▶ YOUR INSTRUCTIONS
The entries below are to be repeated exactly, and their pictures left out.

▶ PROVIDED RECORDS
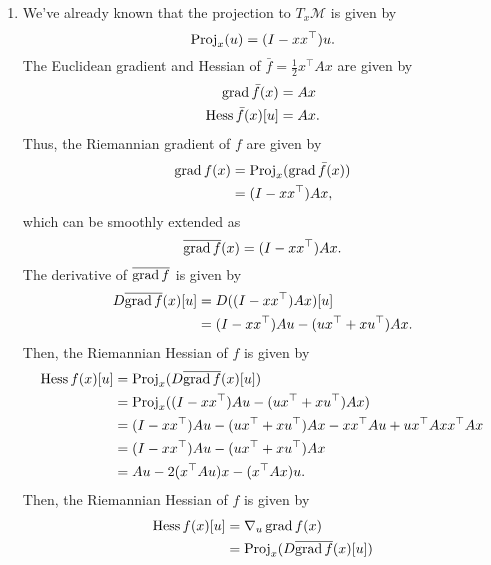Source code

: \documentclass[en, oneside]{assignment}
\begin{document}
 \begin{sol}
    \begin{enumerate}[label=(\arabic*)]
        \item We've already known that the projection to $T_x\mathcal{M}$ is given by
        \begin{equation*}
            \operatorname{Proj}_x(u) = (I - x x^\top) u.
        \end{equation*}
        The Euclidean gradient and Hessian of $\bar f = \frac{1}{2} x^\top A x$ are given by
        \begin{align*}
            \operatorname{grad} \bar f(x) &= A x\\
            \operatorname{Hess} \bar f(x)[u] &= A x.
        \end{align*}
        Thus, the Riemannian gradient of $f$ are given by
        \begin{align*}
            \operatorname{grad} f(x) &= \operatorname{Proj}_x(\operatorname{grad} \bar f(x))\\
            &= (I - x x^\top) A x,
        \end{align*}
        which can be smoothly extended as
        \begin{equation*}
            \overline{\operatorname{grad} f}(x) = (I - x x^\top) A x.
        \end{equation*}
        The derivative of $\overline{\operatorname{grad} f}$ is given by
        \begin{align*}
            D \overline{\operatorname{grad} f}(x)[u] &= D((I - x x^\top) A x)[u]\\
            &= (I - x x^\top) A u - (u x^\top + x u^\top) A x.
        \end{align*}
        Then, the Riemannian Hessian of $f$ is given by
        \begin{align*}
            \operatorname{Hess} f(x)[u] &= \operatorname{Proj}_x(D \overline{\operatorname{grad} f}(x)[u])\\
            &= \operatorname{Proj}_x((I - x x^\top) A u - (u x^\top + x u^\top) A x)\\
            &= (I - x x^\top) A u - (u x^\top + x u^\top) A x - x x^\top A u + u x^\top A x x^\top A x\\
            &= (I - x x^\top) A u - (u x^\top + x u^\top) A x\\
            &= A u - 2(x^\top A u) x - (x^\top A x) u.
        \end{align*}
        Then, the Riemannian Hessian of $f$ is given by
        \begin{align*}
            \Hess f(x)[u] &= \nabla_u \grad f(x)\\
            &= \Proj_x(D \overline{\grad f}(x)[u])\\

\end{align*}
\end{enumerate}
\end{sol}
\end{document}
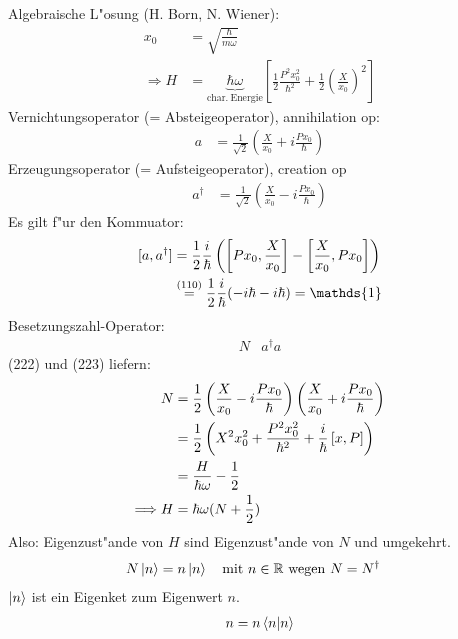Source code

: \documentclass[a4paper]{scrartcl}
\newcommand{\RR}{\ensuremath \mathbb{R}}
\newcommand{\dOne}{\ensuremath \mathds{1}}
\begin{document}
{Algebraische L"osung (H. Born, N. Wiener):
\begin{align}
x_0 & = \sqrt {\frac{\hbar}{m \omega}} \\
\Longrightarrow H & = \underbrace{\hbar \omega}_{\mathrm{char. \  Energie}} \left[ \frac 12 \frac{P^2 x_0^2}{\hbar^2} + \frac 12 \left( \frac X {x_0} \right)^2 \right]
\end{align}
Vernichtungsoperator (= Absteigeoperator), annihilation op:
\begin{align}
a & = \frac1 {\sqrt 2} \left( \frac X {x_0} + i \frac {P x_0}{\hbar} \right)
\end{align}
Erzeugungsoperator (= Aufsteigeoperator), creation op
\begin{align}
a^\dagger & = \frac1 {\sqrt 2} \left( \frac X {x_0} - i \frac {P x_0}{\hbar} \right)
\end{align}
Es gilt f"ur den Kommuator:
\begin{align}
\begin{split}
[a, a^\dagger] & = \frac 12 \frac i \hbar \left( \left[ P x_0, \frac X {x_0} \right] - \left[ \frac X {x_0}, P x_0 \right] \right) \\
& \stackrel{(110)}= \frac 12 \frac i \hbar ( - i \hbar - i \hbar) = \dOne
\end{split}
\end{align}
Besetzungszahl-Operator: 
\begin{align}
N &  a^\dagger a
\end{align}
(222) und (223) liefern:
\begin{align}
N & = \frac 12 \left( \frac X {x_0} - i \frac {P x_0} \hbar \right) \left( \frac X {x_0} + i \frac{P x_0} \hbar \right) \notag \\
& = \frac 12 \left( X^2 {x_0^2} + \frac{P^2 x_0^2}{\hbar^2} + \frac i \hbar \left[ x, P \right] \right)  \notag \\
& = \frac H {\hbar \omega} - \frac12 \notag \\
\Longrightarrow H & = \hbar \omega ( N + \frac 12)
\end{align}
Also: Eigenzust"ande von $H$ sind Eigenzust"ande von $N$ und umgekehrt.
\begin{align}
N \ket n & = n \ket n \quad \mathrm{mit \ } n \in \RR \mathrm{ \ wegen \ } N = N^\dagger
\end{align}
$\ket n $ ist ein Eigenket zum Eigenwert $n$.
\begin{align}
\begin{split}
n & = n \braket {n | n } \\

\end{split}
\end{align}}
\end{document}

▶ ANSWER BOX
Source code

: \documentclass[en, oneside]{assignment}
\begin{document}
 \begin{sol}
    \begin{enumerate}[label=(\arabic*)]
        \item We've already known that the projection to $T_x\mathcal{M}$ is given by
        \begin{equation*}
            \operatorname{Proj}_x(u) = (I - x x^\top) u.
        \end{equation*}
        The Euclidean gradient and Hessian of $\bar f = \frac{1}{2} x^\top A x$ are given by
        \begin{align*}
            \operatorname{grad} \bar f(x) &= A x\\
            \operatorname{Hess} \bar f(x)[u] &= A x.
        \end{align*}
        Thus, the Riemannian gradient of $f$ are given by
        \begin{align*}
            \operatorname{grad} f(x) &= \operatorname{Proj}_x(\operatorname{grad} \bar f(x))\\
            &= (I - x x^\top) A x,
        \end{align*}
        which can be smoothly extended as
        \begin{equation*}
            \overline{\operatorname{grad} f}(x) = (I - x x^\top) A x.
        \end{equation*}
        The derivative of $\overline{\operatorname{grad} f}$ is given by
        \begin{align*}
            D \overline{\operatorname{grad} f}(x)[u] &= D((I - x x^\top) A x)[u]\\
            &= (I - x x^\top) A u - (u x^\top + x u^\top) A x.
        \end{align*}
        Then, the Riemannian Hessian of $f$ is given by
        \begin{align*}
            \operatorname{Hess} f(x)[u] &= \operatorname{Proj}_x(D \overline{\operatorname{grad} f}(x)[u])\\
            &= \operatorname{Proj}_x((I - x x^\top) A u - (u x^\top + x u^\top) A x)\\
            &= (I - x x^\top) A u - (u x^\top + x u^\top) A x - x x^\top A u + u x^\top A x x^\top A x\\
            &= (I - x x^\top) A u - (u x^\top + x u^\top) A x\\
            &= A u - 2(x^\top A u) x - (x^\top A x) u.
        \end{align*}
        Then, the Riemannian Hessian of $f$ is given by
        \begin{align*}
            \Hess f(x)[u] &= \nabla_u \grad f(x)\\
            &= \Proj_x(D \overline{\grad f}(x)[u])\\

\end{align*}
\end{enumerate}
\end{sol}
\end{document}
Source code

: \documentclass[a4paper]{scrartcl}
\newcommand{\RR}{\ensuremath \mathbb{R}}
\newcommand{\dOne}{\ensuremath \mathds{1}}
\begin{document}
{Algebraische L"osung (H. Born, N. Wiener):
\begin{align}
x_0 & = \sqrt {\frac{\hbar}{m \omega}} \\
\Longrightarrow H & = \underbrace{\hbar \omega}_{\mathrm{char. \  Energie}} \left[ \frac 12 \frac{P^2 x_0^2}{\hbar^2} + \frac 12 \left( \frac X {x_0} \right)^2 \right]
\end{align}
Vernichtungsoperator (= Absteigeoperator), annihilation op:
\begin{align}
a & = \frac1 {\sqrt 2} \left( \frac X {x_0} + i \frac {P x_0}{\hbar} \right)
\end{align}
Erzeugungsoperator (= Aufsteigeoperator), creation op
\begin{align}
a^\dagger & = \frac1 {\sqrt 2} \left( \frac X {x_0} - i \frac {P x_0}{\hbar} \right)
\end{align}
Es gilt f"ur den Kommuator:
\begin{align}
\begin{split}
[a, a^\dagger] & = \frac 12 \frac i \hbar \left( \left[ P x_0, \frac X {x_0} \right] - \left[ \frac X {x_0}, P x_0 \right] \right) \\
& \stackrel{(110)}= \frac 12 \frac i \hbar ( - i \hbar - i \hbar) = \dOne
\end{split}
\end{align}
Besetzungszahl-Operator: 
\begin{align}
N &  a^\dagger a
\end{align}
(222) und (223) liefern:
\begin{align}
N & = \frac 12 \left( \frac X {x_0} - i \frac {P x_0} \hbar \right) \left( \frac X {x_0} + i \frac{P x_0} \hbar \right) \notag \\
& = \frac 12 \left( X^2 {x_0^2} + \frac{P^2 x_0^2}{\hbar^2} + \frac i \hbar \left[ x, P \right] \right)  \notag \\
& = \frac H {\hbar \omega} - \frac12 \notag \\
\Longrightarrow H & = \hbar \omega ( N + \frac 12)
\end{align}
Also: Eigenzust"ande von $H$ sind Eigenzust"ande von $N$ und umgekehrt.
\begin{align}
N \ket n & = n \ket n \quad \mathrm{mit \ } n \in \RR \mathrm{ \ wegen \ } N = N^\dagger
\end{align}
$\ket n $ ist ein Eigenket zum Eigenwert $n$.
\begin{align}
\begin{split}
n & = n \braket {n | n } \\

\end{split}
\end{align}}
\end{document}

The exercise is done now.